» **Dataset records**:
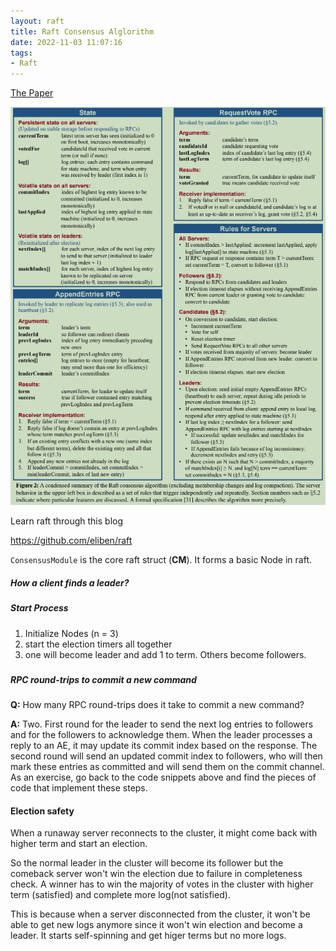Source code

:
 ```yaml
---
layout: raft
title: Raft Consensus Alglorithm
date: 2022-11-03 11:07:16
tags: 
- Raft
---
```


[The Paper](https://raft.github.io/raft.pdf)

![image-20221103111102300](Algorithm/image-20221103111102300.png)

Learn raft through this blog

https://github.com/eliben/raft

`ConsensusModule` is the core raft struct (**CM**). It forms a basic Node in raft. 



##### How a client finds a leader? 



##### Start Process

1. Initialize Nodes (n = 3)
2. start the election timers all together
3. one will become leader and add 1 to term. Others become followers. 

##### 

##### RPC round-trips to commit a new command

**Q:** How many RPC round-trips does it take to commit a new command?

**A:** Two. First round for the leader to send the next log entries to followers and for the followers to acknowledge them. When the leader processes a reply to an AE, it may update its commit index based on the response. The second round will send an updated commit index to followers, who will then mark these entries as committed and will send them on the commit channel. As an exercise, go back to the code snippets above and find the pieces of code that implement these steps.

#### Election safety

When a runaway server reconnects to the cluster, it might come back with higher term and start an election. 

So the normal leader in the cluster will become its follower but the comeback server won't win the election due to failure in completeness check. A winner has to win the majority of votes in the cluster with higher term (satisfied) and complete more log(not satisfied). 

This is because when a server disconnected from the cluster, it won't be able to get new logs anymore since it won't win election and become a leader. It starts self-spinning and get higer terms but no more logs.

» **The task**: Among the lines above, find those containing the word "https" and copy each.

» **Reply**:
[The Paper](https://raft.github.io/raft.pdf)
https://github.com/eliben/raft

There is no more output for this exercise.